HPV is passed on through genital contact—most often during vaginal and anal sex. HPV may also be passed on during oral sex. Since HPV usually causes no symptoms, most men and women can get HPV—and pass it on—without realizing it. People can have HPV even if years have passed since they had sex. Even men with only one lifetime sex partner can get HPV.
What are the health problems caused by HPV in men?
Most men who get HPV (of any type) never develop any symptoms or health problems. But some types of HPV can cause genital warts. Other types can cause cancers of the penis, anus, or oropharynx (back of the throat, including base of the tongue and tonsils.) The types of HPV that can cause genital warts are not the same as the types that can cause cancer.

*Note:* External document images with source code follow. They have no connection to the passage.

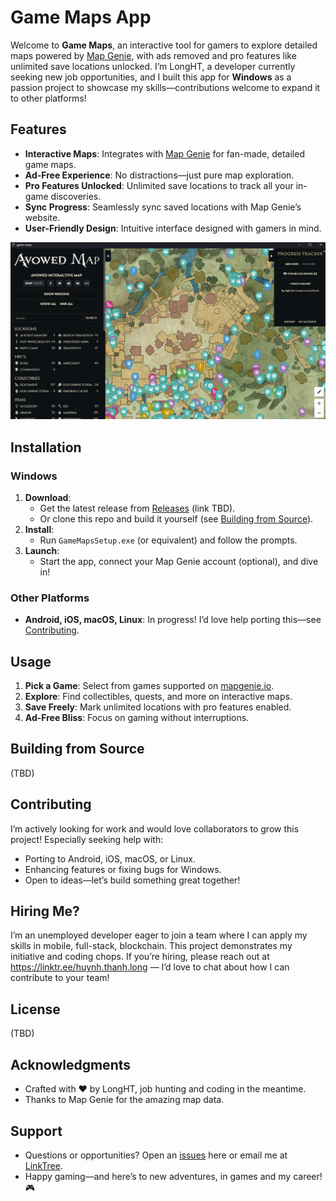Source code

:# Game Maps App

Welcome to **Game Maps**, an interactive tool for gamers to explore detailed maps powered by [Map Genie](https://mapgenie.io), with ads removed and pro features like unlimited save locations unlocked. I’m LongHT, a developer currently seeking new job opportunities, and I built this app for **Windows** as a passion project to showcase my skills—contributions welcome to expand it to other platforms!

## Features

- **Interactive Maps**: Integrates with [Map Genie](https://mapgenie.io) for fan-made, detailed game maps.
- **Ad-Free Experience**: No distractions—just pure map exploration.
- **Pro Features Unlocked**: Unlimited save locations to track all your in-game discoveries.
- **Sync Progress**: Seamlessly sync saved locations with Map Genie’s website.
- **User-Friendly Design**: Intuitive interface designed with gamers in mind.

![Map Genie PRO](./.github/images/Map-Genie-PRO.png "Map Genie PRO on Windows")

## Installation

### Windows
1. **Download**:
   - Get the latest release from [Releases](#) (link TBD).
   - Or clone this repo and build it yourself (see [Building from Source](#building-from-source)).
2. **Install**:
   - Run `GameMapsSetup.exe` (or equivalent) and follow the prompts.
3. **Launch**:
   - Start the app, connect your Map Genie account (optional), and dive in!

### Other Platforms
- **Android, iOS, macOS, Linux**: In progress! I’d love help porting this—see [Contributing](#contributing).

## Usage

1. **Pick a Game**: Select from games supported on [mapgenie.io](https://mapgenie.io).
2. **Explore**: Find collectibles, quests, and more on interactive maps.
3. **Save Freely**: Mark unlimited locations with pro features enabled.
4. **Ad-Free Bliss**: Focus on gaming without interruptions.

## Building from Source
(TBD)

## Contributing
I’m actively looking for work and would love collaborators to grow this project! Especially seeking help with:
- Porting to Android, iOS, macOS, or Linux.
- Enhancing features or fixing bugs for Windows.
- Open to ideas—let’s build something great together!

## Hiring Me?
I’m an unemployed developer eager to join a team where I can apply my skills in mobile, full-stack, blockchain. This project demonstrates my initiative and coding chops. If you’re hiring, please reach out at https://linktr.ee/huynh.thanh.long — I’d love to chat about how I can contribute to your team!

## License
(TBD)

## Acknowledgments
- Crafted with ❤️ by LongHT, job hunting and coding in the meantime.
- Thanks to Map Genie for the amazing map data.

## Support
- Questions or opportunities? Open an [issues](https://github.com/longht021189/game-maps/issues) here or email me at [LinkTree](https://linktr.ee/huynh.thanh.long).
- Happy gaming—and here’s to new adventures, in games and my career! 🎮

Note: Anal cancer is not the same as colorectal cancer. Colorectal cancer is more common than anal cancer, and is not caused by HPV.

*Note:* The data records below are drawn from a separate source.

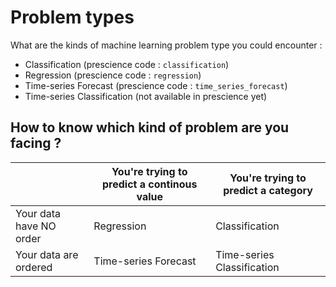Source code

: # Problem types
What are the kinds of machine learning problem type you could encounter :

* Classification (prescience code : `classification`)
* Regression (prescience code : `regression`)
* Time-series Forecast (prescience code : `time_series_forecast`)
* Time-series Classification (not available in prescience yet)

## How to know which kind of problem are you facing ?

|                         	| You're trying to predict a continous value 	| You're trying to predict a category 	|
|-------------------------	|--------------------------------------------	|-------------------------------------	|
| Your data have NO order 	| Regression                                 	| Classification                      	|
| Your data are ordered   	| Time-series Forecast                       	| Time-series Classification          	|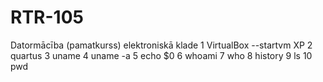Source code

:# RTR-105
Datormācība (pamatkurss) elektroniskā klade
 1  VirtualBox --startvm XP
    2  quartus
    3  uname
    4  uname -a
    5  echo $0
    6  whoami
    7  who
    8  history
    9 ls
    10 pwd
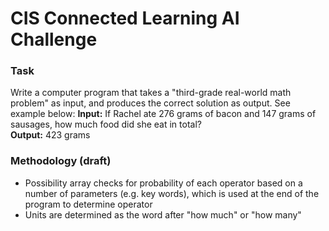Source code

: # CIS Connected Learning AI Challenge

### Task
Write a computer program that takes a "third-grade real-world math problem" as input, and produces the correct solution as output. See example below:
**Input:** If Rachel ate 276 grams of bacon and 147 grams of sausages, how much food did she eat in total?  
**Output:** 423 grams

### Methodology (draft)
- Possibility array checks for probability of each operator based on a number of parameters (e.g. key words), which is used at the end of the program to determine operator
- Units are determined as the word after "how much" or "how many"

How common are HPV-related health problems in men?
About 1% of sexually active men in the U.S. have genital warts at any one time.
Cancers of the penis, anus and oropharynx are uncommon, and only a subset of these cancers are actually related to HPV. Each year in the U.S. there are about:
400 men who get HPV-related cancer of the penis
1,500 men who get HPV-related cancer of the anus
5,600 men who get cancers of the oropharynx (back of throat), but many of these cancers are related to tobacco and alcohol use, not HPV.

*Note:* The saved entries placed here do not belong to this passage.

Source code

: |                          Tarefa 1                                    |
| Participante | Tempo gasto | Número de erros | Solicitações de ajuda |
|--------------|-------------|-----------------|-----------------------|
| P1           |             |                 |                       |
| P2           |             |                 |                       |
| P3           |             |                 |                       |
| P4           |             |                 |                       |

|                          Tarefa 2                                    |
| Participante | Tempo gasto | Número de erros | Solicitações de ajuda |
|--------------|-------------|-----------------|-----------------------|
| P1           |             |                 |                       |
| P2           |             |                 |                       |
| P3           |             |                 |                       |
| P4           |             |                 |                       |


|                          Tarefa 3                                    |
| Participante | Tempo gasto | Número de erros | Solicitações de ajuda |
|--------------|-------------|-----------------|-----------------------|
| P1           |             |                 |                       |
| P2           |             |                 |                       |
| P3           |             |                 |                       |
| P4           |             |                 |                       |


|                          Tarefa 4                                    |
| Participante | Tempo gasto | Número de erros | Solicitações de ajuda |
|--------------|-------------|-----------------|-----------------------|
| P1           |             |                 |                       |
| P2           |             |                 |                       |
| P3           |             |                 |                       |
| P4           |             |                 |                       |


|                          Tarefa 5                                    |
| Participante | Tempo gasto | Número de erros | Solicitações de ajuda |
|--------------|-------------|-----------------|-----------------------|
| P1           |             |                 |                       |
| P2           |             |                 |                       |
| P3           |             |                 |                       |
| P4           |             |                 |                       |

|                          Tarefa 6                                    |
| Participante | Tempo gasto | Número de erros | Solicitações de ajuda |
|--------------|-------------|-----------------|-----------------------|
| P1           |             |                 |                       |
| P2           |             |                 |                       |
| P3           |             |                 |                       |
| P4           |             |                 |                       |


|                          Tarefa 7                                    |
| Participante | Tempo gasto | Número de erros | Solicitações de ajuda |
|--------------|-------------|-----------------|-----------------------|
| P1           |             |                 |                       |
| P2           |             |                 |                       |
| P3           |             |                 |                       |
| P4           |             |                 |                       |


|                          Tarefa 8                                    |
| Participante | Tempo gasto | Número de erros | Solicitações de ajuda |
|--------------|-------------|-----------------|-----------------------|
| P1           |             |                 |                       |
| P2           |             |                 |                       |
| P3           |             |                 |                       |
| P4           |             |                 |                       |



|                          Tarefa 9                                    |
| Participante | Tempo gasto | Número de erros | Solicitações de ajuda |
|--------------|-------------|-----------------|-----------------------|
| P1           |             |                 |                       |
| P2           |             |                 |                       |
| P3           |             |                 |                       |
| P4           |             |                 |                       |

Some men are more likely to develop HPV-related diseases than others:
Gay and bisexual men (who have sex with other men) are about 17 times more likely to develop anal cancer than men who only have sex with women.
Men with weakened immune systems, including those who have HIV, are more likely than other men to develop anal cancer. Men with HIV are also more likely to get severe cases of genital warts that are harder to treat.
What are the signs and symptoms?
Most men who get HPV never develop any symptoms or health problems. But for those who do develop health problems, these are some of the signs and symptoms:
One or more growths on the penis, testicles, groin, thighs, or in/around the anus.
Warts may be single, grouped, raised, flat, or cauliflower-shaped. They usually do not hurt.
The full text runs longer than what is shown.